**Stored data**
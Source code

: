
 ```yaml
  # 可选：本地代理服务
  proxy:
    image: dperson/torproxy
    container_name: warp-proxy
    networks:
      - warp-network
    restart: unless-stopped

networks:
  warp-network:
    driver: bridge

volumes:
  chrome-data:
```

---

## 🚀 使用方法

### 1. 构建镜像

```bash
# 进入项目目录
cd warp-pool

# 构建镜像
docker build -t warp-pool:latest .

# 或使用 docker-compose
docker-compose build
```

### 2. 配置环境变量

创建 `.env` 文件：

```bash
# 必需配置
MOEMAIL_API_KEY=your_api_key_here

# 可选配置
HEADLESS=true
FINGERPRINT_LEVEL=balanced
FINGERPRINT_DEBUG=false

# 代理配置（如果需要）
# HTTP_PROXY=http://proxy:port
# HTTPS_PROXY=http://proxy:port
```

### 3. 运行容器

**EXERCISE GOAL**
Print every line of the records exactly. Omit nothing.

**TASK RESPONSE**
Source code

:
 ```yaml
  # 可选：本地代理服务
  proxy:
    image: dperson/torproxy
    container_name: warp-proxy
    networks:
      - warp-network
    restart: unless-stopped

networks:
  warp-network:
    driver: bridge

volumes:
  chrome-data:
```

---

## 🚀 使用方法

### 1. 构建镜像

```bash
# 进入项目目录
cd warp-pool

# 构建镜像
docker build -t warp-pool:latest .

# 或使用 docker-compose
docker-compose build
```

### 2. 配置环境变量

创建 `.env` 文件：

```bash
# 必需配置
MOEMAIL_API_KEY=your_api_key_here

# 可选配置
HEADLESS=true
FINGERPRINT_LEVEL=balanced
FINGERPRINT_DEBUG=false

# 代理配置（如果需要）
# HTTP_PROXY=http://proxy:port
# HTTPS_PROXY=http://proxy:port
```

### 3. 运行容器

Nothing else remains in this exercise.